At the time, I didnt think much of it. Even though I noticed it had evolved into more than just comparing myself, I thought it was normal and had no bearing on my sexual orientation. After that semester, I began college at State. I began noticing that my "curiosities" began to get stronger and more frequent. This honestly really scared me, so I did my best to ignore it and supress it. That was the wrong thing to do, as it just made things stronger and more frequent. I dated a few girls during my two years at University. It should be noted that my first roommate and I didnt really get along. At first we did, but then he started telling our mutual circle of friends that I was gay and so I ended up moving out.
After that first two years, I transferred to a different college. Things hadnt gotten any better. The curiosities and fantasies still there, even stronger. The curiosity would eventually lead to viewing adult videos containing sex acts between two men and a woman. Some heterosexual, some homosexual. I would meet my wife at College. While sexually active with her, I would notice that my urges would lessen to a degree. Although, she had made comments a few times questioning my sexuality. She played it off as a joke, but i knew she was honestly wondering.
Her making comments, along with my own confusion led to me seeking out opinions and advice from mutual friends and family members of ours. Biggest mistake of my life. It backfired so bad that it eventually got back to my wife that I was talking with people other than her. That would lead to us discussing it a few times. At first she thought I was trying to tell her I was gay, which is not true at all. After some discussion, I was able to help her understand that I am/was curious. I wish i could go back and not have spoken to so many people about it. One of these people, who was her best friend in college and in our wedding wont speak to us now because of it. I think it is because I put her in an awkward position by asking her for advice on how to approach my wife on the matter.
I guess i am just wanting more clarity and less confusion when it comes to my sexuality. I had chances to experiment before I met my wife, but never followed through. I feared that if i tried it, and liked it..I would instantly turn homosexual and not love women anymore. Stupid fear, right?

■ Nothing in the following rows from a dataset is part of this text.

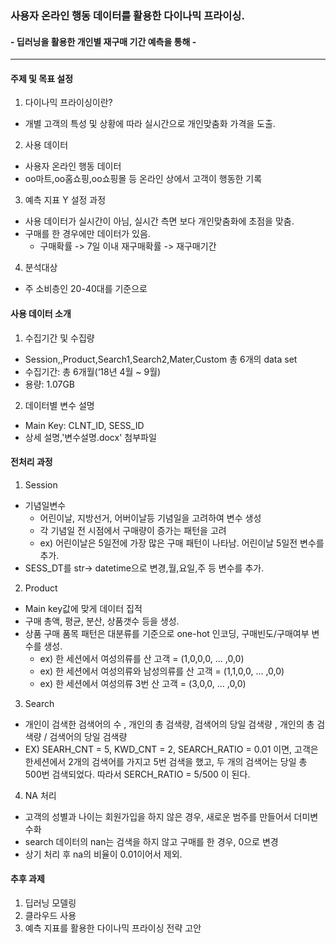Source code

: ### 사용자 온라인 행동 데이터를 활용한 다이나믹 프라이싱.
#### - 딥러닝을 활용한 개인별 재구매 기간 예측을 통해 -

---

#### 주제 및 목표 설정

1. 다이나믹 프라이싱이란?  
- 개별 고객의 특성 및 상황에 따라 실시간으로 개인맞춤화 가격을 도출.

2. 사용 데이터  
- 사용자 온라인 행동 데이터
- oo마트,oo홈쇼핑,oo쇼핑몰 등 온라인 상에서 고객이 행동한 기록

3. 예측 지표 Y 설정 과정
- 사용 데이터가 실시간이 아님, 실시간 측면 보다 개인맞춤화에 초점을 맞춤. 
- 구매를 한 경우에만 데이터가 있음.
  - 구매확률 -> 7일 이내 재구매확률 -> 재구매기간

4. 분석대상 
- 주 소비층인 20-40대를 기준으로  

#### 사용 데이터 소개
1. 수집기간 및 수집량
- Session,,Product,Search1,Search2,Mater,Custom 총 6개의 data set
- 수집기간: 총 6개월(‘18년 4월 ~ 9월)
- 용량: 1.07GB

2. 데이터별 변수 설명 
- Main Key: CLNT_ID, SESS_ID
- 상세 설명,'변수설명.docx' 첨부파일 

#### 전처리 과정
1. Session
- 기념일변수
  - 어린이날, 지방선거, 어버이날등 기념일을 고려하여 변수 생성 
  - 각 기념일 전 시점에서 구매량이 증가는 패턴을 고려
  - ex) 어린이날은 5일전에 가장 많은 구매 패턴이 나타남. 어린이날 5일전 변수를 추가. 
-  SESS_DT를 str-> datetime으로 변경,월,요일,주 등 변수를 추가. 

2. Product
- Main key값에 맞게 데이터 집적
- 구매 총액, 평균, 분산, 상품갯수 등을 생성.
- 상품 구매 품목 패턴은 대분류를 기준으로 one-hot 인코딩, 구매빈도/구매여부 변수를 생성.
  - ex) 한 세션에서 여성의류를 산 고객 = (1,0,0,0, ... ,0,0)
  - ex) 한 세션에서 여성의류와 남성의류를 산 고객 = (1,1,0,0, ... ,0,0)
  - ex) 한 세션에서 여성의류 3번 산 고객 = (3,0,0, ... ,0,0)
  
3. Search
- 개인이 검색한 검색어의 수 , 개인의 총 검색량, 검색어의 당일 검색량 , 개인의 총 검색량 / 검색어의 당일 검색량 
- EX) SEARH_CNT = 5, KWD_CNT = 2, SEARCH_RATIO = 0.01 이면, 고객은 한세션에서 2개의 검색어를 가지고 5번 검색을 했고, 두 개의 검색어는 당일 총 500번 검색되었다. 따라서 SERCH_RATIO = 5/500 이 된다.

4. NA 처리
- 고객의 성별과 나이는 회원가입을 하지 않은 경우, 새로운 범주를 만들어서 더미변수화
- search 데이터의 nan는 검색을 하지 않고 구매를 한 경우, 0으로 변경
- 상기 처리 후 na의 비율이 0.01이어서 제외.

#### 추후 과제
1. 딥러닝 모델링
2. 클라우드 사용 
3. 예측 지표를 활용한 다이나믹 프라이싱 전략 고안 
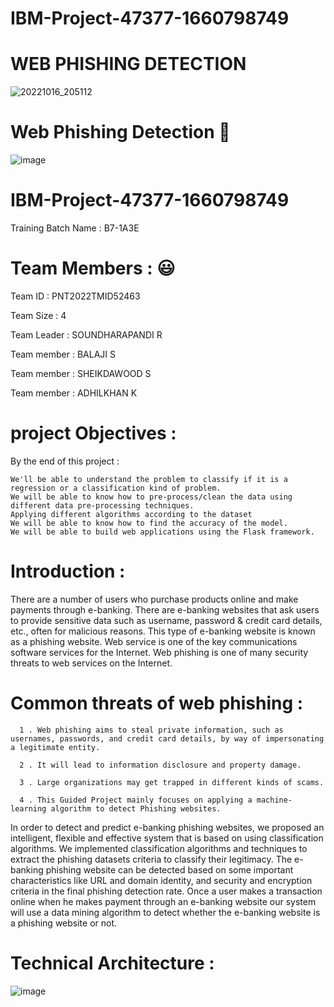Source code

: 
# IBM-Project-47377-1660798749
#                                               WEB PHISHING DETECTION
![20221016_205112](https://user-images.githubusercontent.com/113851201/196043815-d9fd3371-0bde-44f6-8972-c2679a4a24ef.jpg)

   #  Web Phishing Detection 👋
   
 ![image](https://user-images.githubusercontent.com/113851201/201483443-2e829e99-17df-41e4-a0a1-c81c479d7ff5.png)


# IBM-Project-47377-1660798749

 Training Batch Name : B7-1A3E

# Team Members : 😃

Team ID : PNT2022TMID52463


Team Size : 4

Team Leader : SOUNDHARAPANDI R

Team member : BALAJI S

Team member : SHEIKDAWOOD S

Team member : ADHILKHAN K                                
   


# project Objectives :
 By the end of this project :

    We'll be able to understand the problem to classify if it is a regression or a classification kind of problem.
    We will be able to know how to pre-process/clean the data using different data pre-processing techniques.
    Applying different algorithms according to the dataset
    We will be able to know how to find the accuracy of the model.
    We will be able to build web applications using the Flask framework.

# Introduction : 

There are a number of users who purchase products online and make payments through e-banking. There are e-banking websites that ask users to provide sensitive data such as username, password & credit card details, etc., often for malicious reasons. This type of e-banking website is known as a phishing website. Web service is one of the key communications software services for the Internet. Web phishing is one of many security threats to web services on the Internet.

# Common threats of web phishing :

      1 . Web phishing aims to steal private information, such as usernames, passwords, and credit card details, by way of impersonating a legitimate entity.

      2 . It will lead to information disclosure and property damage.

      3 . Large organizations may get trapped in different kinds of scams.

      4 . This Guided Project mainly focuses on applying a machine-learning algorithm to detect Phishing websites.

  In order to detect and predict e-banking phishing websites, we proposed an intelligent, flexible and effective system that is based on using classification algorithms. We implemented classification algorithms and techniques to extract the phishing datasets criteria to classify their legitimacy. The e-banking phishing website can be detected based on some important characteristics like URL and domain identity, and security and encryption criteria in the final phishing detection rate. Once a user makes a transaction online when he makes payment through an e-banking website our system will use a data mining algorithm to detect whether the e-banking website is a phishing website or not.

# Technical Architecture : 
![image](https://user-images.githubusercontent.com/113851201/201481729-0e1ab392-f66c-4faa-b667-c071f40287e7.png)
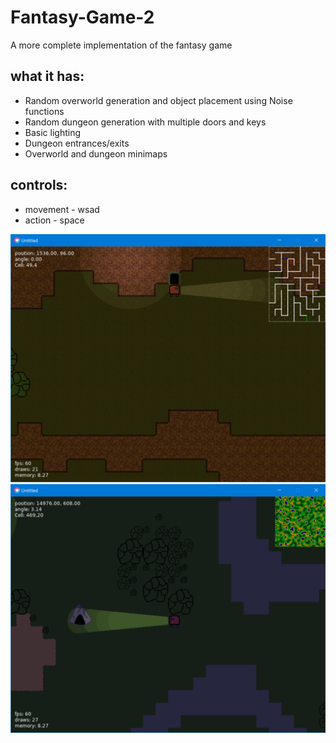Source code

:# Fantasy-Game-2

A more complete implementation of the fantasy game

## what it has:
- Random overworld generation and object placement using Noise functions
- Random dungeon generation with multiple doors and keys
- Basic lighting
- Dungeon entrances/exits
- Overworld and dungeon minimaps

## controls:
- movement - wsad
- action - space

![screenshot](./screenshot1.png)
![screenshot](./screenshot2.png)

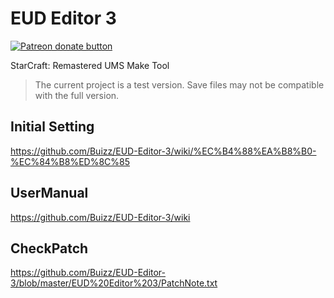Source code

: # EUD Editor 3
<span class="badge-patreon">
<a href="https://www.patreon.com/bing_su" title="Donate to this project using Patreon"><img src="https://img.shields.io/badge/patreon-donate-yellow.svg" alt="Patreon donate button" /></a>
</span>

StarCraft: Remastered UMS Make Tool



> The current project is a test version. Save files may not be compatible with the full version.


## Initial Setting
https://github.com/Buizz/EUD-Editor-3/wiki/%EC%B4%88%EA%B8%B0-%EC%84%B8%ED%8C%85


## UserManual
https://github.com/Buizz/EUD-Editor-3/wiki


## CheckPatch
https://github.com/Buizz/EUD-Editor-3/blob/master/EUD%20Editor%203/PatchNote.txt
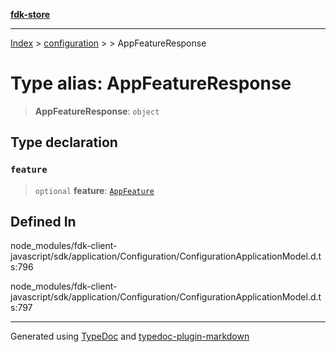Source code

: [**fdk-store**](../../../README.md)
***

[Index](../../../API.md) > [configuration](../../README.md) > [<internal>](../README.md) > AppFeatureResponse

# Type alias: AppFeatureResponse

> **AppFeatureResponse**: `object`

## Type declaration

### `feature`

> `optional` **feature**: [`AppFeature`](type-alias.AppFeature.md)

## Defined In

node\_modules/fdk-client-javascript/sdk/application/Configuration/ConfigurationApplicationModel.d.ts:796

node\_modules/fdk-client-javascript/sdk/application/Configuration/ConfigurationApplicationModel.d.ts:797

***
Generated using [TypeDoc](https://typedoc.org/) and [typedoc-plugin-markdown](https://www.npmjs.com/package/typedoc-plugin-markdown)
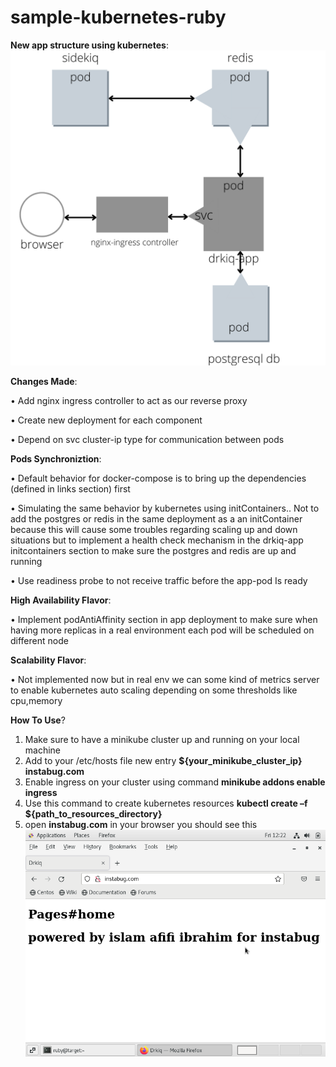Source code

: # sample-kubernetes-ruby
**New app structure using kubernetes**:
![alt text](https://github.com/islamafifi17/sample-kubernetes-ruby/blob/master/app-new-structure.png?raw=true)

**Changes Made**:

  •	Add nginx ingress controller to act as our reverse proxy
  
  •	Create new deployment for each component
  
  •	Depend on svc cluster-ip type for communication between pods

**Pods Synchroniztion**:

  •	Default behavior for docker-compose is to bring up the dependencies (defined in links section) first
  
  •	Simulating the same behavior by kubernetes using initContainers.. Not to add the postgres or redis in the same deployment as a an initContainer because this will cause       some troubles regarding scaling up and down situations but to implement a health check mechanism in the drkiq-app initcontainers section to make sure the postgres and         redis are up and running
  
  •	Use readiness probe to not receive traffic before the app-pod Is ready

**High Availability Flavor**:

  •	Implement podAntiAffinity section in app deployment to make sure when having more replicas in a real environment each pod will be scheduled on different node

**Scalability Flavor**:

  •	Not implemented now but in real env we can some kind of metrics server to enable kubernetes auto scaling depending on some thresholds like cpu,memory
  
**How To Use**?

  1.	Make sure to have a minikube cluster up and running on your local machine
  2.	Add to your /etc/hosts file new entry **${your_minikube_cluster_ip} instabug.com**
  3.	Enable ingress on your cluster using command **minikube addons enable ingress**
  4.	Use this command to create kubernetes resources **kubectl create –f ${path_to_resources_directory}**
  5. open **instabug.com** in your browser you should see this
  ![alt text](https://github.com/islamafifi17/sample-kubernetes-ruby/blob/master/drkiq-ouput.png?raw=true)
 
 
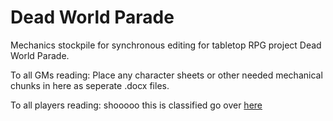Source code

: # Dead World Parade
<p>Mechanics stockpile for synchronous editing for tabletop RPG project Dead World Parade.</p>
<p>To all GMs reading: Place any character sheets or other needed mechanical chunks in here as seperate .docx files.</p>
<p>To all players reading: shooooo this is classified go over <a href=https://github.com/spookynerd-jpg/Dead-World-Parade-Player-Facing>here</a></p>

I also want to not feel so much fear and anxiety when it comes to talking to my wife about it in the future. I am sure at some point we will, but the times we have to this day, I become really anxious and nervous. Scared even that she is going to leave me.
Fast forward to a few days ago, and we had big talk in which i explained that i am sexually attracted to men, and she asked if i was bisexual. I replied with "yea i think so". She was pretty supportive and understanding, but concerned and wanted to make sure i was being honest with myself about being bisexual.
Ever since we have talked, my sexual interest in men has skyrocketed. What do i do?